Ingredients:
1/2 c (1 stick) butter, softened, plus more to grease pan
3/4 c brown sugar, packed
2 large eggs, room temperature
1 t baking powder
1/2 t baking soda
1/2 t kosher salt
4 bananas, roasted in peel at 250°F for 20 minutes, cooled, peeled and mashed
1/4 c yogurt
1 t vanilla
1/2 c toasted nuts
1/2 c blueberries
Methodology:
Preheat oven to 350°F.
Butter and flour a 5" x 9" loaf pan and set aside.
Mix flour, baking powder, soda and salt in a small bowl and set aside.
Combine bananas with the yogurt and vanilla in a small bowl and set aside.
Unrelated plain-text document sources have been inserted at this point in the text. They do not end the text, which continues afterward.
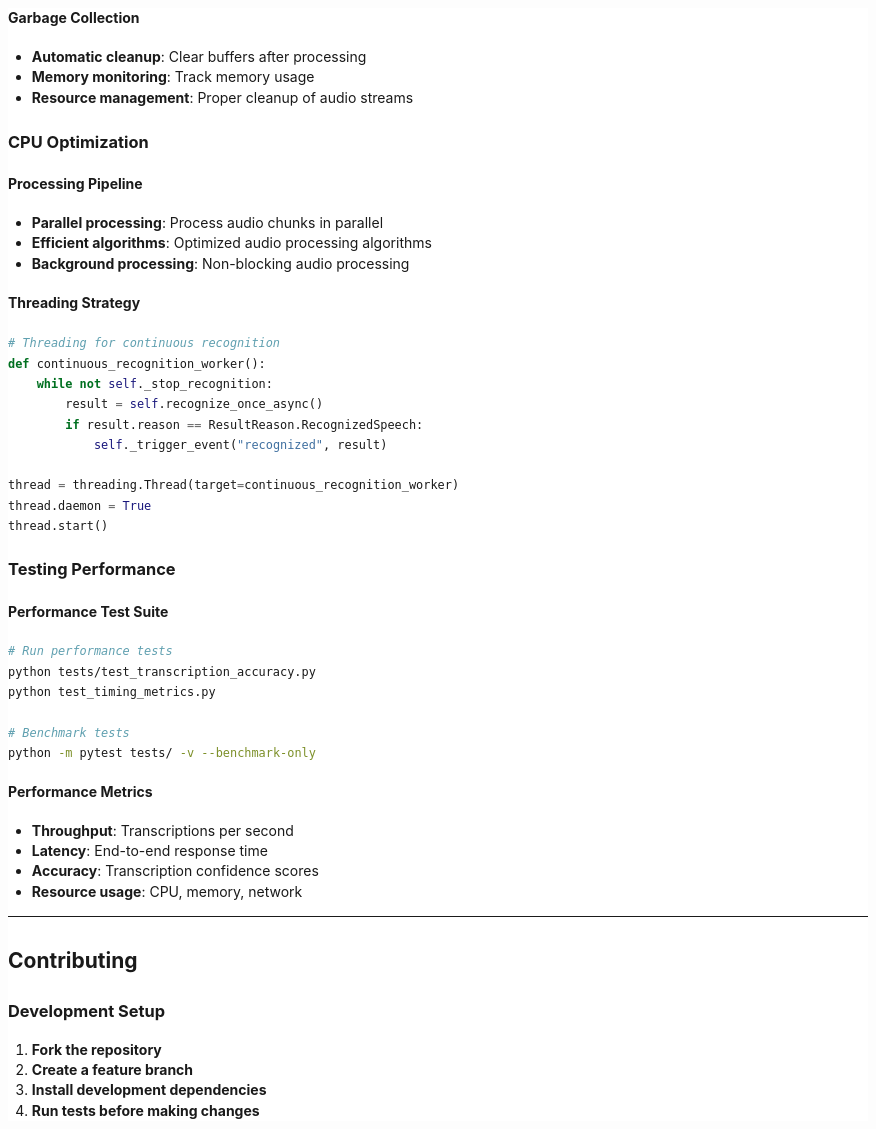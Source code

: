 #### Garbage Collection
- **Automatic cleanup**: Clear buffers after processing
- **Memory monitoring**: Track memory usage
- **Resource management**: Proper cleanup of audio streams

### CPU Optimization

#### Processing Pipeline
- **Parallel processing**: Process audio chunks in parallel
- **Efficient algorithms**: Optimized audio processing algorithms
- **Background processing**: Non-blocking audio processing

#### Threading Strategy
```python
# Threading for continuous recognition
def continuous_recognition_worker():
    while not self._stop_recognition:
        result = self.recognize_once_async()
        if result.reason == ResultReason.RecognizedSpeech:
            self._trigger_event("recognized", result)

thread = threading.Thread(target=continuous_recognition_worker)
thread.daemon = True
thread.start()
```

### Testing Performance

#### Performance Test Suite
```bash
# Run performance tests
python tests/test_transcription_accuracy.py
python test_timing_metrics.py

# Benchmark tests
python -m pytest tests/ -v --benchmark-only
```

#### Performance Metrics
- **Throughput**: Transcriptions per second
- **Latency**: End-to-end response time
- **Accuracy**: Transcription confidence scores
- **Resource usage**: CPU, memory, network

---

## Contributing

### Development Setup

1. **Fork the repository**
2. **Create a feature branch**
3. **Install development dependencies**
4. **Run tests before making changes**
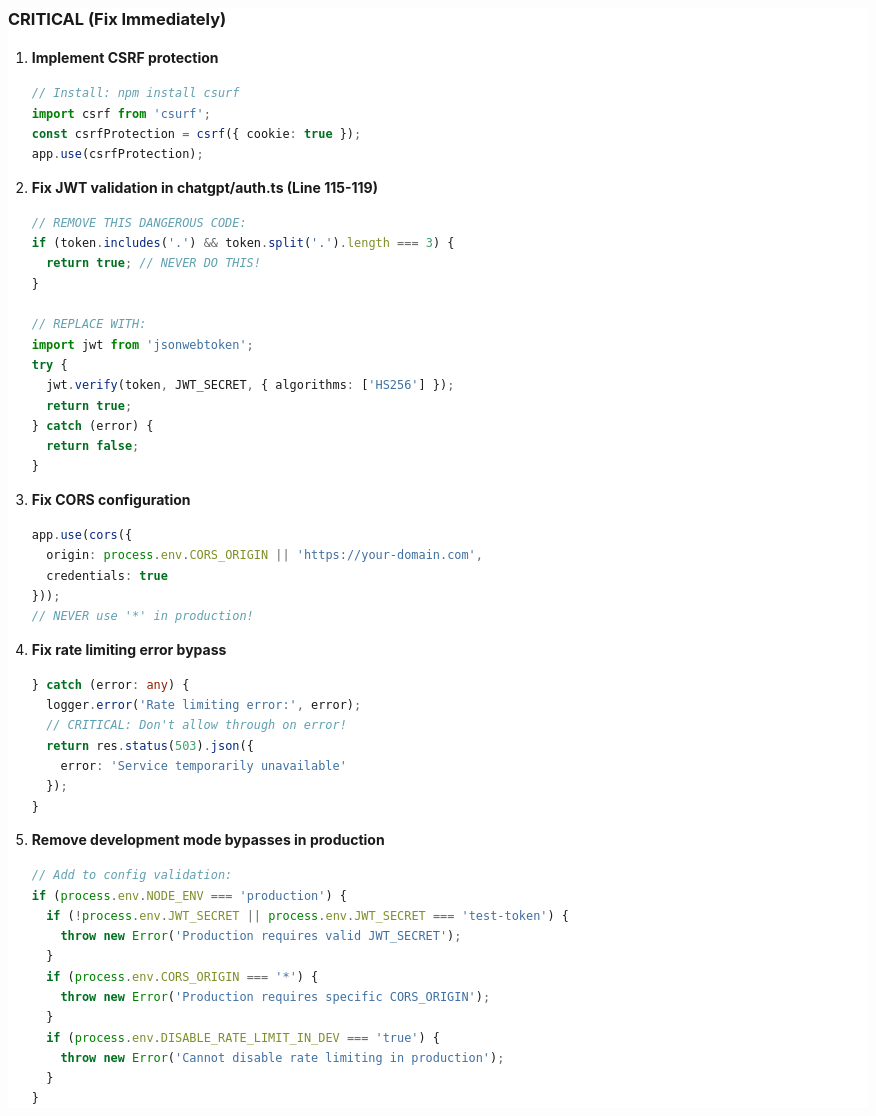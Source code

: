 ### CRITICAL (Fix Immediately)

1. **Implement CSRF protection**
   ```typescript
   // Install: npm install csurf
   import csrf from 'csurf';
   const csrfProtection = csrf({ cookie: true });
   app.use(csrfProtection);
   ```

2. **Fix JWT validation in chatgpt/auth.ts (Line 115-119)**
   ```typescript
   // REMOVE THIS DANGEROUS CODE:
   if (token.includes('.') && token.split('.').length === 3) {
     return true; // NEVER DO THIS!
   }

   // REPLACE WITH:
   import jwt from 'jsonwebtoken';
   try {
     jwt.verify(token, JWT_SECRET, { algorithms: ['HS256'] });
     return true;
   } catch (error) {
     return false;
   }
   ```

3. **Fix CORS configuration**
   ```typescript
   app.use(cors({
     origin: process.env.CORS_ORIGIN || 'https://your-domain.com',
     credentials: true
   }));
   // NEVER use '*' in production!
   ```

4. **Fix rate limiting error bypass**
   ```typescript
   } catch (error: any) {
     logger.error('Rate limiting error:', error);
     // CRITICAL: Don't allow through on error!
     return res.status(503).json({
       error: 'Service temporarily unavailable'
     });
   }
   ```

5. **Remove development mode bypasses in production**
   ```typescript
   // Add to config validation:
   if (process.env.NODE_ENV === 'production') {
     if (!process.env.JWT_SECRET || process.env.JWT_SECRET === 'test-token') {
       throw new Error('Production requires valid JWT_SECRET');
     }
     if (process.env.CORS_ORIGIN === '*') {
       throw new Error('Production requires specific CORS_ORIGIN');
     }
     if (process.env.DISABLE_RATE_LIMIT_IN_DEV === 'true') {
       throw new Error('Cannot disable rate limiting in production');
     }
   }
   ```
Using an electric mixer, cream the butter and sugar together in a large bowl until the mixture is pale in color, about 3 minutes. Add the eggs, one by one, and mix until uniform, about 2 minutes. Add in the banana mixture, mixing until combined. Add dry ingredients in two batches, mixing until just combined. Fold in nuts and blueberries. Pour into prepared pan and smooth surface with a spatula.
Bake at 350°F for 60-65 minutes, until a toothpick stuck in comes out clean and surface is dark brown and cracked.
Cool in pan for 20 minutes, then release loaf onto a cutting board.